Protecting the Interests of Long-Term Shareholders In Activist Engagements

Rakhi Kumar is Head of Corporate Governance, and Ron O’Hanley is President and Chief Executive Officer of State Street Global Advisors (SSgA). This post is based on a SSgA publication. Related research from the Program on Corporate Governance includes The Long-Term Effects of Hedge Fund Activism by Lucian Bebchuk, Alon Brav, and Wei Jiang (discussed on the Forum here), and The Myth that Insulating Boards Serves Long-Term Value by Lucian Bebchuk (discussed on the Forum here).

Key Takeaways

  • State Street Global Advisors (SSgA) recognizes that activists can bring positive change to underperforming companies, especially when boards or management ignore investor concerns about poor corporate governance practices.
  • As near permanent capital, SSgA’s main goal is to ensure that activists are helping to promote long-term value creation in whatever way they choose to engage with companies.
  • However, a recent rise in settlement agreements entered into rapidly between boards and activists and without the voice of long-term shareholders concerns us, as we see evidence of short-term priorities compromising longer-term interests.
  • We believe boards should protect the interests of long-term shareholders in all activist situations, and carefully evaluate settlement agreements. In particular boards need to consider the interests of long-term shareholders as they assess: 1) duration of the agreements; 2) ownership thresholds and holding period requirements for continued board representation; and 3) risk to the company’s share
  • price posed by a lack of board oversight on significant pledging activities by activists serving on the board.
  • To help inform and explain our voting decisions on the election of directors in activist situations, we will assess settlement agreements according to how they address the concerns highlighted in this paper.

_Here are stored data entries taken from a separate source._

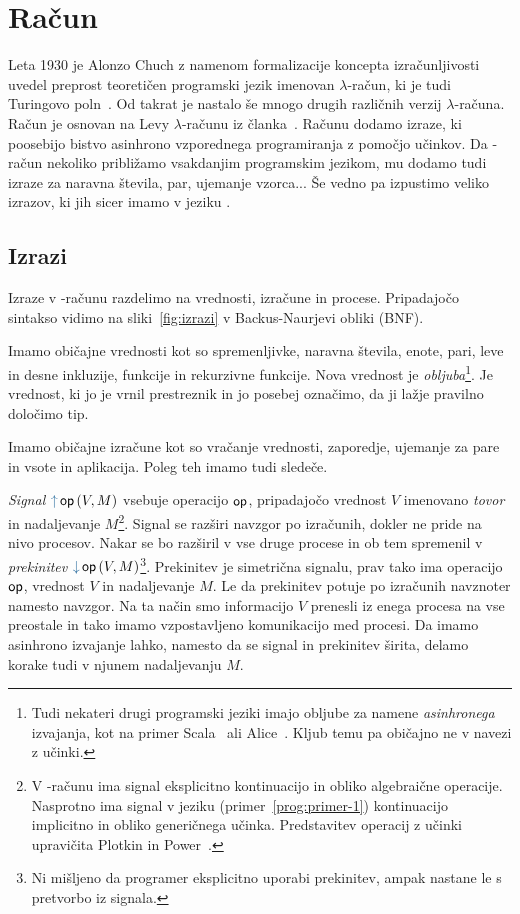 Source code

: \section{Račun \lae{}}\label{sec:lae}

Leta 1930 je Alonzo Chuch z namenom formalizacije koncepta izračunljivosti uvedel preprost teoretičen programski jezik imenovan $\lambda$-račun, ki je tudi Turingovo poln~\cite{rojas2015tutorial}.
Od takrat je nastalo še mnogo drugih različnih verzij $\lambda$-računa.
Račun \lae{} je osnovan na Levy $\lambda$-računu iz članka~\cite{levy}. Računu \lae{} dodamo izraze, ki poosebijo bistvo asinhrono vzporednega programiranja z pomočjo učinkov. Da \lae{}-račun nekoliko približamo vsakdanjim programskim jezikom, mu dodamo tudi izraze za  naravna števila, par, ujemanje vzorca... Še vedno pa izpustimo veliko izrazov, ki jih sicer imamo v jeziku \aeff{}.


\subsection{Izrazi}

Izraze v \lae{}-računu razdelimo na vrednosti, izračune in procese. Pripadajočo sintakso vidimo na sliki~\ref{fig:izrazi} v Backus-Naurjevi obliki (BNF).

Imamo običajne vrednosti kot so spremenljivke, naravna števila, enote, pari, leve in desne inkluzije, funkcije in rekurzivne funkcije.
Nova vrednost je \emph{obljuba}\footnote{Tudi nekateri drugi programski jeziki imajo obljube za namene \emph{asinhronega} izvajanja, kot na primer Scala~\cite{scala} ali Alice~\cite{lambdapf}. Kljub temu pa običajno ne v navezi z učinki.}. Je vrednost, ki jo je vrnil prestreznik in jo posebej označimo, da ji lažje pravilno določimo tip.

Imamo običajne izračune kot so vračanje vrednosti, zaporedje, ujemanje za pare in vsote in aplikacija.
Poleg teh imamo tudi sledeče.

\emph{Signal} $\tmopout{op}{V}{M}$ vsebuje operacijo $\mathsf{op}$, pripadajočo vrednost $V$ imenovano \emph{tovor} in nadaljevanje $M$\footnote{V \lae{}-računu ima signal eksplicitno kontinuacijo in obliko algebraične operacije. Nasprotno ima signal v jeziku \aeff{} (primer~\ref{prog:primer-1}) kontinuacijo implicitno in obliko generičnega učinka. Predstavitev operacij z učinki upravičita Plotkin in Power~\cite{op-eff}.}. Signal se razširi navzgor po izračunih, dokler ne pride na nivo procesov. Nakar se bo razširil v vse druge procese in ob tem spremenil v \emph{prekinitev} $\tmopin{op}{V}{M}$\footnote{Ni mišljeno da programer eksplicitno uporabi prekinitev, ampak nastane le s pretvorbo iz signala.}. Prekinitev je simetrična signalu, prav tako ima operacijo $\mathsf{op}$, vrednost $V$ in nadaljevanje $M$. Le da prekinitev potuje po izračunih navznoter namesto navzgor. Na ta način smo informacijo $V$ prenesli iz enega procesa na vse preostale in tako imamo vzpostavljeno komunikacijo med procesi. Da imamo asinhrono izvajanje lahko, namesto da se signal in prekinitev širita, delamo korake tudi v njunem nadaljevanju $M$.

Focusing on Long-Term Value Creation in Activist Situations

As a provider of long-term, near-permanent capital to listed companies through our index investing, SSgA is focused on maximizing the probability of long-term value creation on behalf of our clients. Our primary emphasis is on good corporate governance practices, which is a precondition for sustained, long-term performance. In the case of activist investors, [1] we acknowledge the positive changes these investors can often drive. In the past, we have supported activist investors in their objective to improve shareholder returns at companies in which boards had failed to address investor concerns around long-term underperformance and/or poor corporate governance. However, we are wary of activist models of engagement that favor short-term gains at the expense of long-term investor interests.

We acknowledge the inherent tension between short-term and long-term investors. Our view is that transparent debate around this tension is part of good shareholder democracy. We also recognize that each activist situation is different and that different ways exist for activists to engage with companies. While SSgA does not have a view on settlements versus other models of activist engagement, we do want boards to address issues in agreements that could affect the interests of long-term investors. Proxy contests, though often protracted and costly (and can pose reputational risk), give long-term investors and other market participants an opportunity to provide their views on long-term strategy, capital allocation and corporate governance issues such as board composition. By contrast, when companies quickly enter into settlement agreements with activist investors, long-term shareholders often do not have a voice.

For these reasons, we are concerned with the recent rise of settlement agreements entered into rapidly between boards and activist investors. Over the past three years, companies have conceded a steadily increasing number of board seats to activists through settlement agreements. Data on activist campaigns targeting companies with market capitalizations above $500M show that as of August 2016, 49 companies had conceded 104 board seats to activists, almost on par with the 106 seats conceded by 54 companies in all of 2015. [2] When reviewed in the context of total new director appointments at companies with similar market capitalizations, board seats conceded to activists account for approximately 13% of the 816 new board appointments [3] so far in 2016. Moreover, less than 10% of board seats that were conceded in 2015 and 2016 were through a proxy contest. [4] Most seats were conceded by companies in settlement agreements; by contrast, in 2014, 34% of seats were conceded through proxy contests. [5]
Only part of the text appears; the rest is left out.